## Your assignment
Determine the number of lines of the records below that include "cite". Respond with the number and no other text.

## Supplied entries
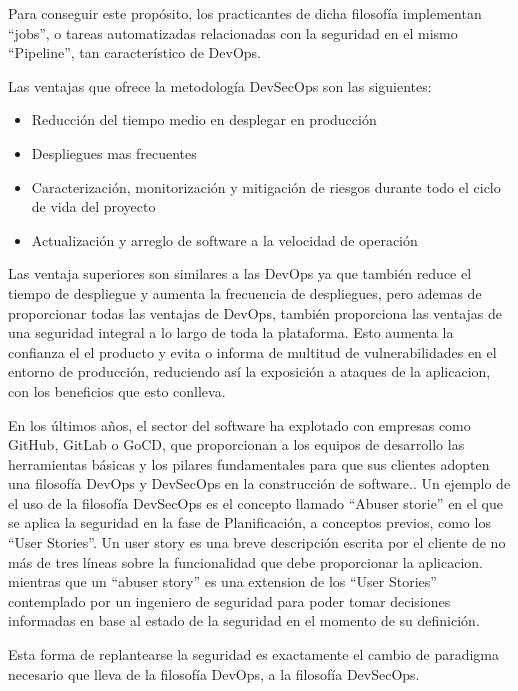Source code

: \documentclass[12pt]{report} %
\begin{document}
Para conseguir este propósito, los practicantes de dicha filosofía implementan
``jobs'', o tareas automatizadas relacionadas con la seguridad en el mismo
``Pipeline'', tan característico de DevOps.

Las ventajas que ofrece la metodología \gls{DevSecOps} son las siguientes:

\begin{itemize}
  \item{Reducción del tiempo medio en desplegar en producción}
  \item{Despliegues mas frecuentes}
  \item{Caracterización, monitorización y mitigación de riesgos durante todo el
    ciclo de vida del proyecto}
  \item{Actualización y arreglo de software a la velocidad de operación}
\end{itemize}

Las ventaja superiores son similares a las \gls{DevOps} ya que también reduce
el tiempo de despliegue y aumenta la frecuencia de despliegues, pero ademas de
proporcionar todas las ventajas de \gls{DevOps}, también proporciona las
ventajas de una seguridad integral a lo largo de toda la plataforma.
Esto aumenta la confianza el el producto y evita o informa de multitud de
vulnerabilidades en el entorno de producción, reduciendo así la exposición a
ataques de la aplicacion, con los beneficios que esto conlleva.

En los últimos años, el sector del software ha explotado con empresas como
GitHub, GitLab o GoCD, que proporcionan a los equipos de desarrollo las
herramientas básicas y los pilares fundamentales para que sus clientes adopten
una filosofía DevOps y DevSecOps en la construcción de
software.\cite{Google2019}. Un ejemplo de el uso de la filosofía DevSecOps es el
concepto llamado ``Abuser storie'' \cite{Bor2006} en el que se aplica la
seguridad en la fase de Planificación, a conceptos previos, como los ``User
Stories''. Un user story es una breve descripción escrita por el cliente de no
más de tres líneas sobre la funcionalidad que debe proporcionar la aplicacion.
\cite{XPUserStory} mientras que un ``abuser story'' es una extension de los
``User Stories'' contemplado por un ingeniero de seguridad para poder tomar
decisiones informadas en base al estado de la seguridad en el momento de su
definición. \cite{Bor2006}

Esta forma de replantearse la seguridad es exactamente el cambio de paradigma
necesario que lleva de la filosofía \gls{DevOps}, a la filosofía
\gls{DevSecOps}.
\end{document}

## Reply to the exercise
4